Risk Assessment of Plugged and Abandoned Wells

Abstract

During the next decades, a large number of wells needs to be plugged and abandoned on the Norwegian Continental Shelf (NCS). The cost of plugging these wells will be enormous (Straume, 2014). One of the elements that affects the costs related to P&A is the regulations. Today, the regulations are in practice prescriptive. However, this thesis studies the possibility and the benefits of having a risk-based regulation for P&A. The essence is then to measure the quality of different P&A solutions in terms of leakage rate and probability. Then it would be easier to accept new solutions for P&A and use cheaper solutions if these were considered safe enough. Performing a risk assessment of P&A wells would also give the industry valuable knowledge about the risk associated with plugged and abandoned wells. If a risk-based regulation for P&A were to be implemented, then the risk acceptance criteria should be established. Risk acceptance criteria tells us whether the risk is acceptable or not. The recommended solution is to use the ALARP triangle, where the consistency between wells method reflects the lower criterion and the natural seepage rate reflects the upper criterion. In the ALARP region, one should aim to reduce the risk to a level that is As Low As Reasonably Practicable (Aven, 2015).

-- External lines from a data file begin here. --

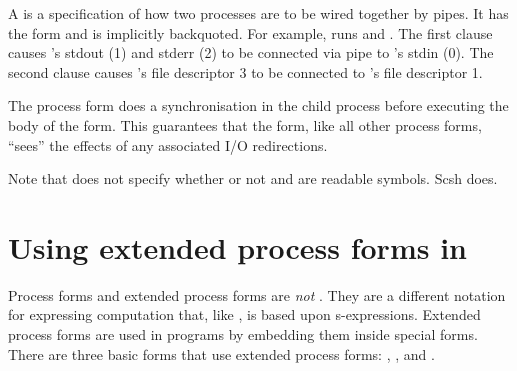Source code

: A  is a specification of how two processes are to be wired
together by pipes. 
It has the form 
and is implicitly backquoted.
For example,
%
%
runs  and . 
The first clause  causes 's 
stdout (1) and stderr (2) to be connected via pipe 
to 's stdin (0). 
The second clause  causes 's file descriptor 3 to be
connected to 's file descriptor 1.

The  process form does a  synchronisation
in the child process before executing the body of the form.
This guarantees that the  form, like all other process forms,
``sees'' the effects of any associated I/O redirections.

Note that {\RnRS} does not specify whether or not \ex{|} and \ex{|+}
are readable symbols. Scsh does.

\section{Using extended process forms in \Scheme}
Process forms and extended process forms are \emph{not} {\Scheme}.
They are a different notation for expressing computation that, like {\Scheme},
is based upon s-expressions.
Extended process forms are used in {\Scheme} programs by embedding them inside
special {\Scheme} forms.
There are three basic {\Scheme} forms that use extended process forms: 
, \cd{&}, and .

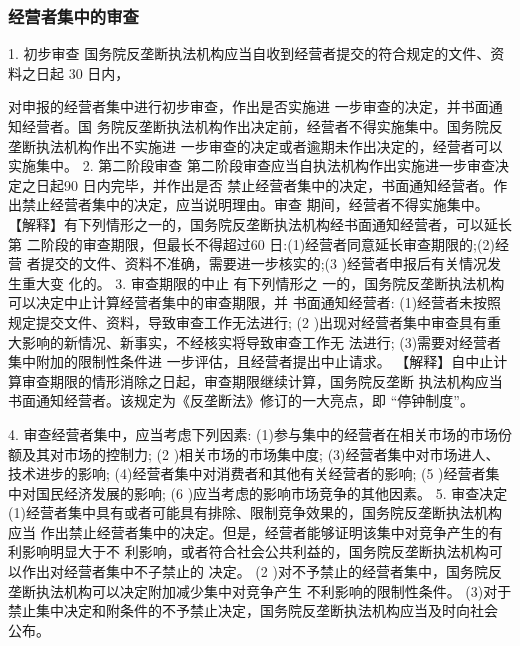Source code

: \documentclass[UTF8,12pt]{ctexart}
\numberwithin{equation}{section} %
\numberwithin{figure}{section}
\numberwithin{table}{section}
\begin{document}
	
	\subsubsection{经营者集中的审查}
	
	1. 初步审查 国务院反垄断执法机构应当自收到经营者提交的符合规定的文件、资料之日起 30 日内，
	
	 对申报的经营者集中进行初步审查，作出是否实施进 一步审查的决定，并书面通知经营者。国 务院反垄断执法机构作出决定前，经营者不得实施集中。国务院反垄断执法机构作出不实施进 一步审查的决定或者逾期未作出决定的，经营者可以实施集中。
	2. 第二阶段审查
	第二阶段审查应当自执法机构作出实施进一步审查决定之日起90 日内完毕，并作出是否 禁止经营者集中的决定，书面通知经营者。作出禁止经营者集中的决定，应当说明理由。审查 期间，经营者不得实施集中。
	【解释】有下列情形之一的，国务院反垄断执法机构经书面通知经营者，可以延长第 二阶段的审查期限，但最长不得超过60 日:(1)经营者同意延长审查期限的;(2)经营 者提交的文件、资料不准确，需要进一步核实的;(3 )经营者申报后有关情况发生重大变 化的。
	3. 审查期限的中止
	有下列情形之 一的，国务院反垄断执法机构可以决定中止计算经营者集中的审查期限，并 书面通知经营者:
	(1)经营者未按照规定提交文件、资料，导致审查工作无法进行;
	(2 )出现对经营者集中审查具有重大影响的新情况、新事实，不经核实将导致审查工作无 法进行;
	(3)需要对经营者集中附加的限制性条件进 一步评估，且经营者提出中止请求。
	【解释】自中止计算审查期限的情形消除之日起，审查期限继续计算，国务院反垄断 执法机构应当书面通知经营者。该规定为《反垄断法》修订的一大亮点，即 “停钟制度”。
	
	4. 审查经营者集中，应当考虑下列因素: (1)参与集中的经营者在相关市场的市场份额及其对市场的控制力;
	(2 )相关市场的市场集中度;
	(3)经营者集中对市场进人、技术进步的影响; (4)经营者集中对消费者和其他有关经营者的影响;
	(5 )经营者集中对国民经济发展的影响;
	(6 )应当考虑的影响市场竞争的其他因素。
	5. 审查决定 (1)经营者集中具有或者可能具有排除、限制竞争效果的，国务院反垄断执法机构应当 作出禁止经营者集中的决定。但是，经营者能够证明该集中对竞争产生的有利影响明显大于不 利影响，或者符合社会公共利益的，国务院反垄断执法机构可以作出对经营者集中不子禁止的 决定。
	(2 )对不予禁止的经营者集中，国务院反垄断执法机构可以决定附加减少集中对竞争产生 不利影响的限制性条件。 (3)对于禁止集中决定和附条件的不予禁止决定，国务院反垄断执法机构应当及时向社会 公布。
	
	
	
\end{document}
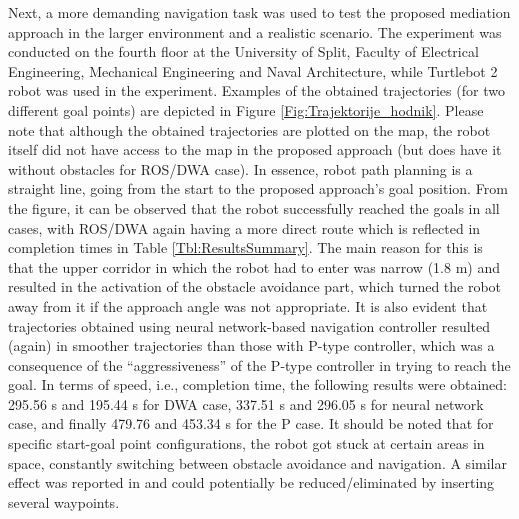 Next, a more demanding navigation task was used to test the proposed mediation approach in the larger environment and a realistic scenario. The experiment was conducted on the fourth floor at the University of Split, Faculty of Electrical Engineering, Mechanical Engineering and Naval Architecture, while Turtlebot 2 robot was used in the experiment. Examples of the obtained trajectories (for two different goal points) are depicted in Figure \ref{Fig:Trajektorije_hodnik}. Please note that although the obtained trajectories are plotted on the map, the robot itself did not have access to the map in the proposed approach (but does have it without obstacles for ROS/DWA case). In essence, robot path planning is a straight line, going from the start to the proposed approach's goal position. From the figure, it can be observed that the robot successfully reached the goals in all cases, with ROS/DWA again having a more direct route which is reflected in completion times in Table \ref{Tbl:ResultsSummary}. The main reason for this is that the upper corridor in which the robot had to enter was narrow (1.8 m) and resulted in the activation of the obstacle avoidance part, which turned the robot away from it if the approach angle was not appropriate. It is also evident that trajectories obtained using neural network-based navigation controller resulted (again) in smoother trajectories than those with P-type controller, which was a consequence of the ``aggressiveness'' of the P-type controller in trying to reach the goal. In terms of speed, i.e., completion time, the following results were obtained: 295.56 s and 195.44 s for DWA case, 337.51 s and 296.05 s for neural network case, and finally 479.76 and 453.34 s for the P case. It should be noted that for specific start-goal point configurations, the robot got stuck at certain areas in space, constantly switching between obstacle avoidance and navigation. A similar effect was reported in \cite{Pfeiffer2017} and could potentially be reduced/eliminated by inserting several waypoints.

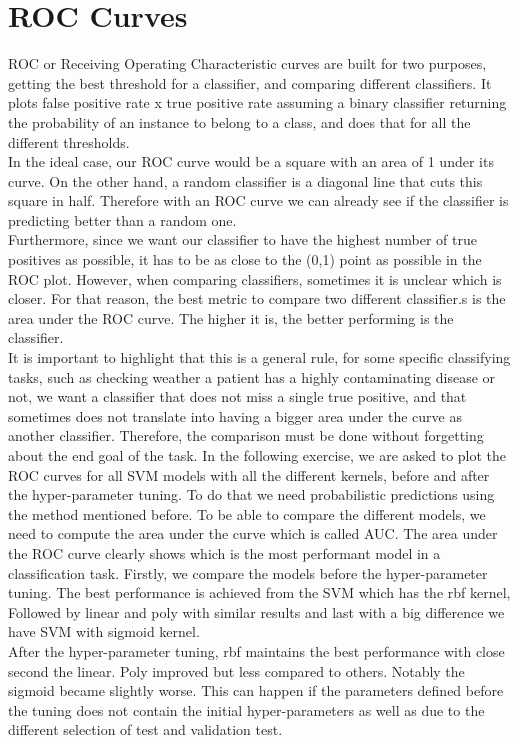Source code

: \documentclass{thesisreport}
\begin{document}
\section{ROC Curves}
ROC or Receiving Operating Characteristic curves are built for two purposes, getting the best threshold for a classifier, and comparing different classifiers. It plots false positive rate x true positive rate assuming a binary classifier returning the probability of an instance to belong to a class, and does that for all the different thresholds.\\
In the ideal case, our ROC curve would be a square with an area of 1 under its curve. On the other hand, a random classifier is a diagonal line that cuts this square in half. Therefore with an ROC curve we can already see if the classifier is predicting better than a random one.\\ 
Furthermore, since we want our classifier to have the highest number of true positives as possible, it has to be as close to the (0,1) point as possible in the ROC plot. However, when comparing classifiers, sometimes it is unclear which is closer. For that reason, the best metric to compare two different classifier.s is the area under the ROC curve. The higher it is, the better performing is the classifier.\\
It is important to highlight that this is a general rule, for some specific classifying tasks, such as checking weather a patient has a highly contaminating disease or not, we want a classifier that does not miss a single true positive, and that sometimes does not translate into having a bigger area under the curve as another classifier. Therefore, the comparison must be done without forgetting about the end goal of the task. 
In the following exercise, we are asked to plot the ROC curves for all SVM models with all the different kernels, before and after the hyper-parameter tuning. To do that we need probabilistic predictions using the method mentioned before. To be able to compare the different models, we need to compute the area under the curve which is called AUC. The area under the ROC curve clearly shows which is the most performant model in a classification task.
Firstly, we compare the models before the hyper-parameter tuning. The best performance is achieved from the SVM which has the rbf kernel, Followed by linear and poly with similar results and last with a big difference we have SVM with sigmoid kernel.\\
After the hyper-parameter tuning, rbf maintains the best performance with close second the linear. Poly improved but less compared to others. Notably the sigmoid became slightly worse. This can happen if the parameters defined before the tuning does not contain the initial hyper-parameters as well as due to the different selection of test and validation test.
\end{document}
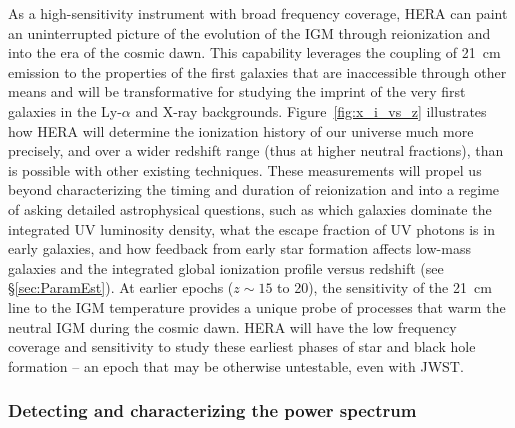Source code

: \documentclass[preprint]{aastex}
\newcommand{\compress}{\vspace{-0.3in}}
\begin{document}
As a high-sensitivity instrument with broad frequency coverage, HERA can
paint an uninterrupted picture of the evolution of the IGM through reionization and into the era of the cosmic dawn.
This capability leverages the coupling of
21~cm emission to the properties of the first galaxies that
are inaccessible through other means  and will be transformative for
studying the imprint of the very first galaxies in the Ly-$\alpha$ and X-ray backgrounds.
Figure~\ref{fig:x_i_vs_z} illustrates how HERA will
determine the ionization history of our universe much more precisely,
and over a wider redshift range (thus at higher neutral fractions), than is possible with other existing techniques.
These measurements will propel us beyond characterizing the timing and duration of reionization and into a regime
of asking detailed astrophysical questions, such as which galaxies dominate the integrated UV luminosity density, what the escape fraction
of UV photons is in early galaxies, and how feedback from early star formation affects low-mass galaxies and
the integrated  global ionization profile versus redshift (see \S\ref{sec:ParamEst}).
At earlier epochs ($z \sim 15$ to 20), the sensitivity of the 21~cm line
to the IGM temperature provides a unique probe of processes that warm the neutral IGM during the cosmic dawn.
HERA will have the low frequency coverage and
sensitivity to study these earliest phases of star and black hole formation -- an epoch that may be otherwise
untestable, even with JWST.

\compress
\subsubsection{Detecting and characterizing the power spectrum}
\label{sec:detectPspec}
\end{document}
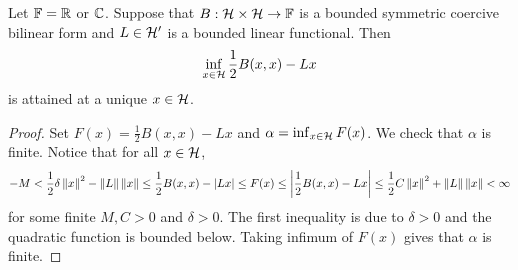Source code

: \begin{theorem}
    Let $\mathbb{F} = \mathbb{R}$ or $\mathbb{C}$. Suppose that $B:\mathcal{H}\times\mathcal{H}\to\mathbb{F}$ is 
    a bounded symmetric coercive bilinear form and $L\in\mathcal{H}'$ is a bounded 
    linear functional. Then 
    \begin{equation*}
        \inf_{x\in\mathcal{H}} \frac{1}{2}B(x,x) - Lx
    \end{equation*}
    is attained at a unique $x\in\mathcal{H}$.
\end{theorem}
\begin{proof}
    Set $F(x) = \frac{1}{2}B(x,x) - Lx$ and $\alpha = \inf_{x\in\mathcal{H}} F(x)$. 
    We check that $\alpha$ is finite. Notice that for all $x\in\mathcal{H}$,
    \begin{equation*}
        -M < \frac{1}{2}\delta\left\lVert {x} \right\rVert^2 - \left\lVert {L} \right\rVert\left\lVert {x} \right\rVert 
        \leq \frac{1}{2}B(x,x) - \left\lvert {Lx} \right\rvert \leq F(x) 
        \leq \left\lvert {\frac{1}{2}B(x,x)-Lx} \right\rvert \leq \frac{1}{2}C\left\lVert {x} \right\rVert^2 + \left\lVert {L} \right\rVert\left\lVert {x} \right\rVert < \infty
    \end{equation*}
    for some finite $M,C>0$ and $\delta>0$. The first inequality is due to 
    $\delta>0$ and the quadratic function is bounded below. Taking infimum 
    of $F(x)$ gives that $\alpha$ is finite. 


\end{proof}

The consistency between wells method estimates the leakage rate for a worst case well abandoned according to regulations. This is identified as best practice, as this would replace today’s requirements in terms of leakage rate. Natural seepage rate should reflect the higher criterion. The leakage rate from natural seeps is considered acceptable as these rates are quite low, giving the marine environment time to adapt into the new conditions. In addition, the leakage from natural seeps is permanent (long-lasting), which would also be the case for P&A wells, as no one is there to stop the leakage (due to no monitoring). However, allowing the same leakage rate as natural seeps would disturb the natural balance and one should therefore reduce the risk unless the costs are in gross disproportion to the benefit gained. As mentioned earlier, performing a risk assessment of P&A wells includes quantifying the probability of leakage and the leakage rate. To quantify the probability of leakage, the recommended solution is to use a Bayesian approach together with the Weibull distribution. This method allows the use of only censored data as there are no leaks reported in P&A wells on the NCS. With this approach, one can also include prior information available from experts, models etc. In addition, this method takes into account that the probability changes with time, as one assumes an increasing failure rate.

To quantify the leakage rate, a leakage calculator has been developed by Ford et al. (2017). The leakage calculator has two sets of inputs; deterministic (fixed values such as plug length, virgin reservoir pressure etc.) and uncertain (such as cement permeability, fracture width etc., represented using a probability distribution). This leakage calculator currently considers the following leakage paths: through bulk cement, fractures/cracks and in the micro-annuli. The calculator then integrates this information in order to describe the overall leakage rate potential for a failed permanent barrier system (Ford et al. 2017).

Lastly, a case study was performed. The result of this case study shows that a shorter plug length for LPLT (low pressure / low temperature) wells should be accepted when plugging these wells. For example, it was shown that a 30 m formation to formation plug for this well would have a leakage rate in the acceptable region. Reducing the plug length from 50 to 30 m would save money as this would require less time.

The conclusion is that a risk-based regulation for P&A will result in cost efficient solutions where the quality is maintained.